Stored data entries
Segment Open
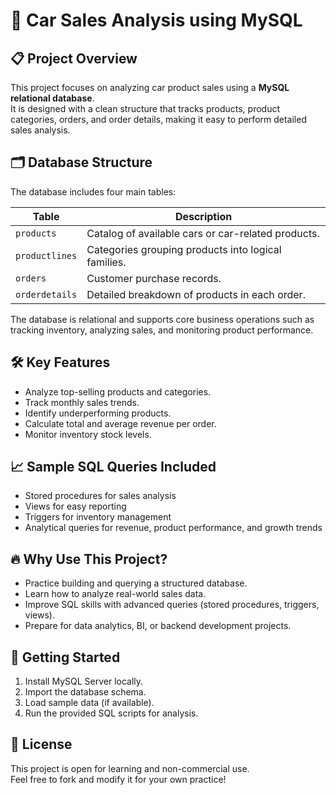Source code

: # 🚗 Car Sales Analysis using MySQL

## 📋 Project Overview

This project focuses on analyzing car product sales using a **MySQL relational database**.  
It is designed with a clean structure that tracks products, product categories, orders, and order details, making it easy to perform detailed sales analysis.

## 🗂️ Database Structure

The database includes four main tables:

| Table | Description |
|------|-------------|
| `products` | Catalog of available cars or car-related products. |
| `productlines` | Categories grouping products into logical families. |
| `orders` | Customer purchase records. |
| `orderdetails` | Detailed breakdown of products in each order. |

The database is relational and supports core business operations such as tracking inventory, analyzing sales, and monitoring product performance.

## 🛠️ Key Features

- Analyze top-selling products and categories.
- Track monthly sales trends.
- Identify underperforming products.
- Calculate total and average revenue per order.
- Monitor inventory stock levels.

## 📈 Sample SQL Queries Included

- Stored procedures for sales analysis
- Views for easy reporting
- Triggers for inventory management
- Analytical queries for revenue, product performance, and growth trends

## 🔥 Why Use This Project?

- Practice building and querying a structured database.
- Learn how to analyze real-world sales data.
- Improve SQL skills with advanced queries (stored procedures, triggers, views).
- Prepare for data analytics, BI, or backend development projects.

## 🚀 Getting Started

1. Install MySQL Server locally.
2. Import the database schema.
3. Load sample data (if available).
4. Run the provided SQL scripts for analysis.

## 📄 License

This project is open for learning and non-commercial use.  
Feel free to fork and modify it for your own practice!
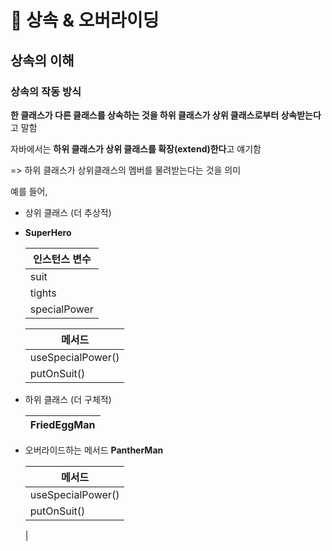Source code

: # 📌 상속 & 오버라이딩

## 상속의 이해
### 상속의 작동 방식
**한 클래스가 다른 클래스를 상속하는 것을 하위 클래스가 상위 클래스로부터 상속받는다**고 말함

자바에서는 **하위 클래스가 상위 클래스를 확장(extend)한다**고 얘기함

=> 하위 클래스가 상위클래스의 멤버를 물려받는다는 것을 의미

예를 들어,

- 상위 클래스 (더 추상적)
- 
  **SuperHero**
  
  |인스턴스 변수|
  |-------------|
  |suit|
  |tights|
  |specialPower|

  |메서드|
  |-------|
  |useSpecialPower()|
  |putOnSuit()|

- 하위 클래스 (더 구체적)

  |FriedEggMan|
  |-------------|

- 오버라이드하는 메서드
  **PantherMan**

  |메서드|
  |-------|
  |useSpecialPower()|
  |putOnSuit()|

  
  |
Segment Closed
Requirement – Copy exactly the lines from the first line of the records above through the line with "## 🛠️ Key Features", both included, and nothing else. Pictures stay out.

Answer space –
Source code

: # 🚗 Car Sales Analysis using MySQL

## 📋 Project Overview

This project focuses on analyzing car product sales using a **MySQL relational database**.  
It is designed with a clean structure that tracks products, product categories, orders, and order details, making it easy to perform detailed sales analysis.

## 🗂️ Database Structure

The database includes four main tables:

| Table | Description |
|------|-------------|
| `products` | Catalog of available cars or car-related products. |
| `productlines` | Categories grouping products into logical families. |
| `orders` | Customer purchase records. |
| `orderdetails` | Detailed breakdown of products in each order. |

The database is relational and supports core business operations such as tracking inventory, analyzing sales, and monitoring product performance.

## 🛠️ Key Features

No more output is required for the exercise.